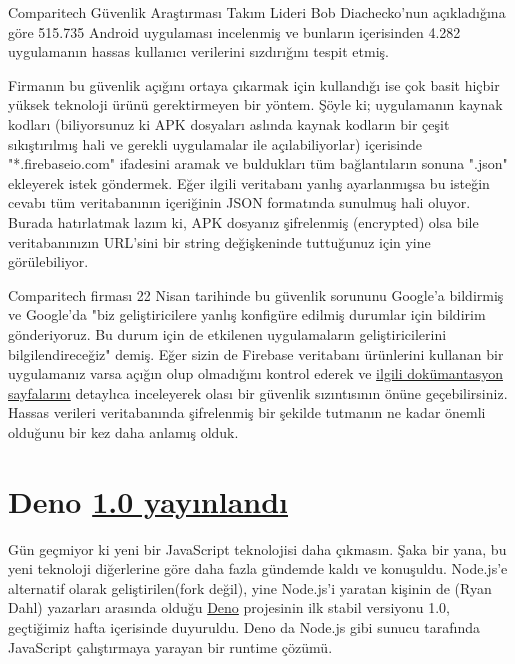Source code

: \documentclass[11pt]{article}
\begin{document}
Comparitech Güvenlik Araştırması Takım Lideri Bob Diachecko'nun açıkladığına
göre 515.735 Android uygulaması incelenmiş ve bunların içerisinden 4.282
uygulamanın hassas kullanıcı verilerini sızdırığını tespit etmiş.

Firmanın bu güvenlik açığını ortaya çıkarmak için kullandığı ise çok basit
hiçbir yüksek teknoloji ürünü gerektirmeyen bir yöntem. Şöyle ki; uygulamanın
kaynak kodları (biliyorsunuz ki APK dosyaları aslında kaynak kodların bir
çeşit sıkıştırılmış hali ve gerekli uygulamalar ile açılabiliyorlar)
içerisinde "*.firebaseio.com" ifadesini aramak ve buldukları tüm bağlantıların
sonuna ".json" ekleyerek istek göndermek. Eğer ilgili veritabanı yanlış
ayarlanmışsa bu isteğin cevabı tüm veritabanının içeriğinin JSON formatında
sunulmuş hali oluyor. Burada hatırlatmak lazım ki, APK dosyanız şifrelenmiş
(encrypted) olsa bile veritabanınızın URL'sini bir string değişkeninde
tuttuğunuz için yine görülebiliyor.

Comparitech firması 22 Nisan tarihinde bu güvenlik sorununu Google'a bildirmiş
ve Google'da "biz geliştiricilere yanlış konfigüre edilmiş durumlar için
bildirim gönderiyoruz. Bu durum için de etkilenen uygulamaların
geliştiricilerini bilgilendireceğiz" demiş. Eğer sizin de Firebase veritabanı
ürünlerini kullanan bir uygulamanız varsa açığın olup olmadığını kontrol
ederek ve \href{https://firebase.google.com/docs/database/security}{ilgili dokümantasyon sayfalarını} detaylıca inceleyerek olası bir
güvenlik sızıntısının önüne geçebilirsiniz. Hassas verileri veritabanında
şifrelenmiş bir şekilde tutmanın ne kadar önemli olduğunu bir kez daha anlamış
olduk.
\section{Deno \href{https://deno.land/v1}{1.0 yayınlandı}}
\label{sec:orged90bc7}
Gün geçmiyor ki yeni bir JavaScript teknolojisi daha çıkmasın. Şaka bir yana,
bu yeni teknoloji diğerlerine göre daha fazla gündemde kaldı ve konuşuldu.
Node.js'e alternatif olarak geliştirilen(fork değil), yine Node.js'i yaratan
kişinin de (Ryan Dahl) yazarları arasında olduğu \href{https://deno.land/}{Deno} projesinin ilk stabil
versiyonu 1.0, geçtiğimiz hafta içerisinde duyuruldu. Deno da Node.js gibi
sunucu tarafında JavaScript çalıştırmaya yarayan bir runtime çözümü.
\end{document}
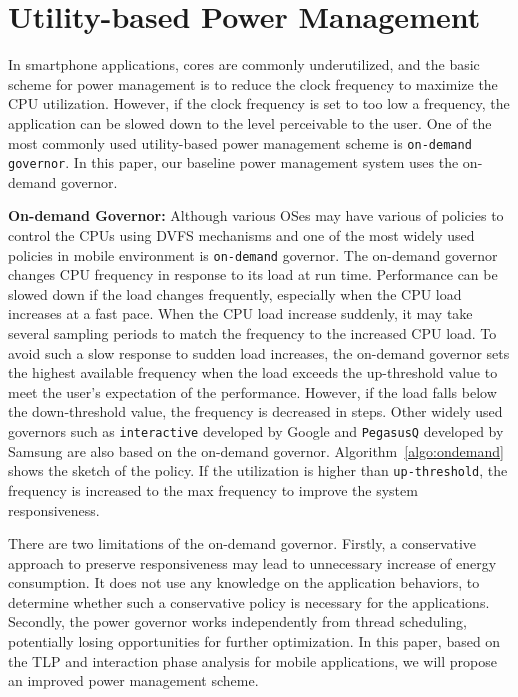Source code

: \section{Utility-based Power Management}

In smartphone applications, cores are commonly underutilized, and the basic scheme for 
power management is to reduce the clock frequency to maximize the CPU utilization.
However, if the clock frequency is set to too low a frequency, the application can be slowed down
to the level perceivable to the user. One of the most commonly used utility-based
power management scheme is {\tt on-demand governor}. In this paper, our baseline
power management system uses the on-demand governor.

{\bf On-demand Governor: } 
Although various OSes may have various of policies to control the CPUs using DVFS mechanisms 
and one of the most widely used policies in mobile environment is {\tt on-demand} governor. 
The on-demand governor changes CPU frequency in response to its load at run time.
Performance can be slowed down if the load changes frequently, especially when the CPU load increases at a fast pace. When the CPU load increase suddenly, it may take several sampling periods
to match the frequency to the increased CPU load.
To avoid such a slow response to sudden load increases, the on-demand governor sets the highest available frequency 
when the load exceeds the up-threshold value to meet the user's expectation of the performance.
However, if the load falls below the down-threshold value, the frequency is decreased in steps.
Other widely used governors such as {\tt interactive} developed by Google and {\tt PegasusQ} developed by Samsung
are also based on the on-demand governor.
Algorithm~\ref{algo:ondemand} shows the sketch of the policy. If the utilization is higher than {\tt up-threshold},
the frequency is increased to the max frequency to improve the system responsiveness.

There are two limitations of the on-demand governor. Firstly, a conservative approach to preserve responsiveness 
may lead to unnecessary increase of energy consumption. It does not use any knowledge on the application
behaviors, to determine whether such a conservative policy is necessary for the applications.
Secondly,
the power governor works independently from thread scheduling, potentially losing opportunities for
further optimization. In this paper, based on the TLP and interaction phase analysis for mobile applications,
we will propose an improved power management scheme. 

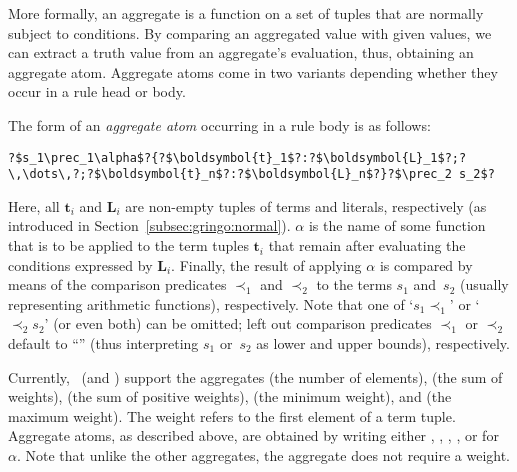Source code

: More formally,
an aggregate is a function on a set of tuples that are normally subject to conditions. 
By comparing an aggregated value with given values, we can extract a truth value from an aggregate's evaluation,
thus, obtaining an aggregate atom.
Aggregate atoms come in two variants depending whether they occur in a rule head or body.

The form of an \emph{aggregate atom} occurring in a rule body is as follows:
%
\begin{lstlisting}[numbers=none,escapechar=?]
?$s_1\prec_1\alpha$?{?$\boldsymbol{t}_1$?:?$\boldsymbol{L}_1$?;?\,\dots\,?;?$\boldsymbol{t}_n$?:?$\boldsymbol{L}_n$?}?$\prec_2 s_2$?
\end{lstlisting}
%
Here, all $\boldsymbol{t}_i$ and $\boldsymbol{L}_i$ are non-empty tuples of terms and literals, respectively
(as introduced in Section~\ref{subsec:gringo:normal}). 
$\alpha$ is the name of some function that is to be applied to the term tuples $\boldsymbol{t}_i$
that remain after evaluating the conditions expressed by $\boldsymbol{L}_i$.
%
Finally, 
the result of applying $\alpha$ is compared by means of the comparison predicates $\prec_1$ and $\prec_2$ 
to the terms $s_1$ and~$s_2$ (usually representing arithmetic functions), respectively.
Note that one of `$s_1\prec_1$' or `$\prec_2 s_2$' (or even both) can be omitted;
left out comparison predicates $\prec_1$ or $\prec_2$ default to ``\code{<=}'' (thus interpreting $s_1$ or~$s_2$ as lower and upper bounds),
respectively.

Currently, \gringo\ (and \clingo) support the aggregates 
%
(the number of elements), 
%
(the sum of weights), 
%
(the sum of positive weights), 
%
(the minimum weight), and
%
(the maximum weight).
The weight refers to the first element of a term tuple.
Aggregate atoms, as described above, are obtained by writing
either , , , , or  for $\alpha$.
%
Note that unlike the other aggregates, the  aggregate does not require a weight.

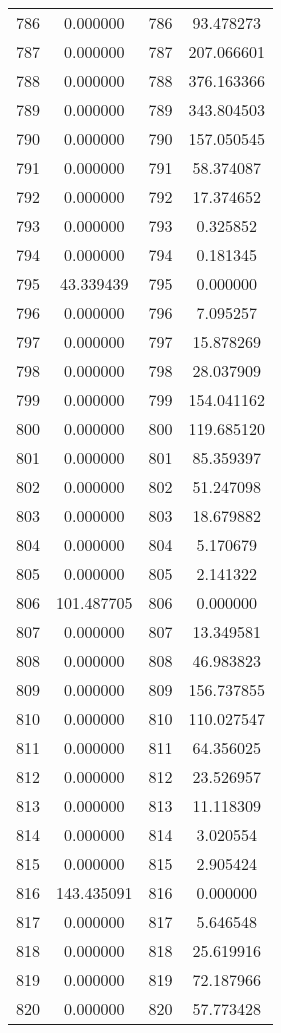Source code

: \documentclass[12pt]{article}
\begin{document}
\begin{longtable}{@{}cccc@{}}
786 & 0.000000 & 786 & 93.478273 \\
787 & 0.000000 & 787 & 207.066601 \\
788 & 0.000000 & 788 & 376.163366 \\
789 & 0.000000 & 789 & 343.804503 \\
790 & 0.000000 & 790 & 157.050545 \\
791 & 0.000000 & 791 & 58.374087 \\
792 & 0.000000 & 792 & 17.374652 \\
793 & 0.000000 & 793 & 0.325852 \\
794 & 0.000000 & 794 & 0.181345 \\
795 & 43.339439 & 795 & 0.000000 \\
796 & 0.000000 & 796 & 7.095257 \\
797 & 0.000000 & 797 & 15.878269 \\
798 & 0.000000 & 798 & 28.037909 \\
799 & 0.000000 & 799 & 154.041162 \\
800 & 0.000000 & 800 & 119.685120 \\
801 & 0.000000 & 801 & 85.359397 \\
802 & 0.000000 & 802 & 51.247098 \\
803 & 0.000000 & 803 & 18.679882 \\
804 & 0.000000 & 804 & 5.170679 \\
805 & 0.000000 & 805 & 2.141322 \\
806 & 101.487705 & 806 & 0.000000 \\
807 & 0.000000 & 807 & 13.349581 \\
808 & 0.000000 & 808 & 46.983823 \\
809 & 0.000000 & 809 & 156.737855 \\
810 & 0.000000 & 810 & 110.027547 \\
811 & 0.000000 & 811 & 64.356025 \\
812 & 0.000000 & 812 & 23.526957 \\
813 & 0.000000 & 813 & 11.118309 \\
814 & 0.000000 & 814 & 3.020554 \\
815 & 0.000000 & 815 & 2.905424 \\
816 & 143.435091 & 816 & 0.000000 \\
817 & 0.000000 & 817 & 5.646548 \\
818 & 0.000000 & 818 & 25.619916 \\
819 & 0.000000 & 819 & 72.187966 \\
820 & 0.000000 & 820 & 57.773428 \\

\end{longtable}
\end{document}

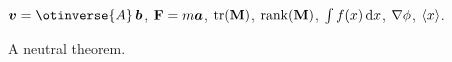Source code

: \documentclass{article}
\begin{document}
$\vect{v} = \otinverse{A}\,\vect{b}$, $\otforce = m\vect{a}$,
$\ottrace(\mat{M})$, $\otrank(\mat{M})$, $\int f(x)\otdiff x$, $\otgrad\phi$,
$\otmean{x}$.
\begin{otplainthm}A neutral theorem.\end{otplainthm}
\end{document}
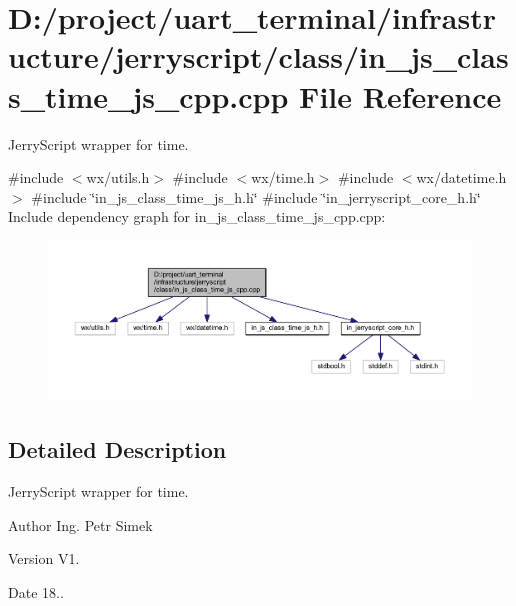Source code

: \section{D\+:/project/uart\+\_\+terminal/infrastructure/jerryscript/class/in\+\_\+js\+\_\+class\+\_\+time\+\_\+js\+\_\+cpp.cpp File Reference}
\label{in__js__class__time__js__cpp_8cpp}


Jerry\+Script wrapper for time.  


{\ttfamily \#include $<$wx/utils.\+h$>$}\newline
{\ttfamily \#include $<$wx/time.\+h$>$}\newline
{\ttfamily \#include $<$wx/datetime.\+h$>$}\newline
{\ttfamily \#include \char`\"{}in\+\_\+js\+\_\+class\+\_\+time\+\_\+js\+\_\+h.\+h\char`\"{}}\newline
{\ttfamily \#include \char`\"{}in\+\_\+jerryscript\+\_\+core\+\_\+h.\+h\char`\"{}}\newline
Include dependency graph for in\+\_\+js\+\_\+class\+\_\+time\+\_\+js\+\_\+cpp.\+cpp\+:
\nopagebreak
\begin{figure}[H]
\begin{center}
\leavevmode
\includegraphics[width=350pt]{in__js__class__time__js__cpp_8cpp__incl}
\end{center}
\end{figure}


\subsection{Detailed Description}
Jerry\+Script wrapper for time. 

\begin{DoxyAuthor}{Author}
Ing. Petr Simek 
\end{DoxyAuthor}
\begin{DoxyVersion}{Version}
V1. 
\end{DoxyVersion}
\begin{DoxyDate}{Date}
18.. 
\end{DoxyDate}
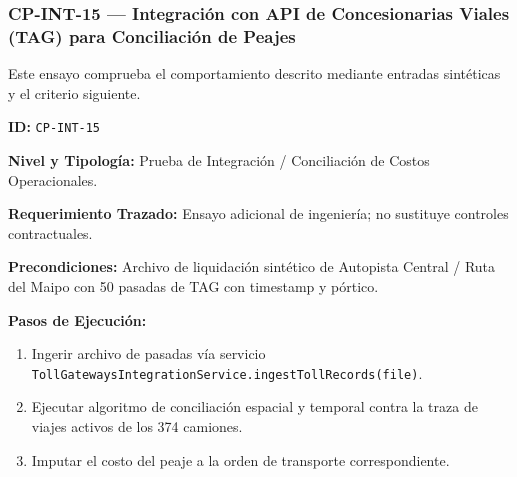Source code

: \subsubsection*{CP-INT-15 — Integración con API de Concesionarias Viales (TAG) para Conciliación de Peajes}\label{sec:9-cp-int-15}
Este ensayo comprueba el comportamiento descrito mediante entradas sintéticas y el criterio siguiente.

\par\noindent\textbf{ID:} \texttt{C\allowbreak{}P\allowbreak{}-\allowbreak{}I\allowbreak{}N\allowbreak{}T\allowbreak{}-\allowbreak{}1\allowbreak{}5\allowbreak{}}\par
\par\noindent\textbf{Nivel y Tipología:} Prueba de Integración / Conciliación de Costos Operacionales.\par
\par\noindent\textbf{Requerimiento Trazado:} Ensayo adicional de ingeniería; no sustituye controles contractuales.\par
\par\noindent\textbf{Precondiciones:} Archivo de liquidación sintético de Autopista Central / Ruta del Maipo con 50 pasadas de TAG con timestamp y pórtico.\par
\par\noindent\textbf{Pasos de Ejecución:} \par
\begin{enumerate}
\item Ingerir archivo de pasadas vía servicio \texttt{T\allowbreak{}o\allowbreak{}l\allowbreak{}l\allowbreak{}G\allowbreak{}a\allowbreak{}t\allowbreak{}e\allowbreak{}w\allowbreak{}a\allowbreak{}y\allowbreak{}s\allowbreak{}I\allowbreak{}n\allowbreak{}t\allowbreak{}e\allowbreak{}g\allowbreak{}r\allowbreak{}a\allowbreak{}t\allowbreak{}i\allowbreak{}o\allowbreak{}n\allowbreak{}S\allowbreak{}e\allowbreak{}r\allowbreak{}v\allowbreak{}i\allowbreak{}c\allowbreak{}e\allowbreak{}.\allowbreak{}i\allowbreak{}n\allowbreak{}g\allowbreak{}e\allowbreak{}s\allowbreak{}t\allowbreak{}T\allowbreak{}o\allowbreak{}l\allowbreak{}l\allowbreak{}R\allowbreak{}e\allowbreak{}c\allowbreak{}o\allowbreak{}r\allowbreak{}d\allowbreak{}s\allowbreak{}(\allowbreak{}f\allowbreak{}i\allowbreak{}l\allowbreak{}e\allowbreak{})\allowbreak{}}.
\item Ejecutar algoritmo de conciliación espacial y temporal contra la traza de viajes activos de los 374 camiones.
\item Imputar el costo del peaje a la orden de transporte correspondiente.
\end{enumerate}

::::

* **What this task involves**:
Start at the top of the entries and repeat each line exactly, ending at the line that contains "çeşit sıkıştırılmış hali". Pictures are not part of the copy.

* **Output of the task**:
Source code

: \documentclass[11pt]{article}
\begin{document}
Comparitech Güvenlik Araştırması Takım Lideri Bob Diachecko'nun açıkladığına
göre 515.735 Android uygulaması incelenmiş ve bunların içerisinden 4.282
uygulamanın hassas kullanıcı verilerini sızdırığını tespit etmiş.

Firmanın bu güvenlik açığını ortaya çıkarmak için kullandığı ise çok basit
hiçbir yüksek teknoloji ürünü gerektirmeyen bir yöntem. Şöyle ki; uygulamanın
kaynak kodları (biliyorsunuz ki APK dosyaları aslında kaynak kodların bir
çeşit sıkıştırılmış hali ve gerekli uygulamalar ile açılabiliyorlar)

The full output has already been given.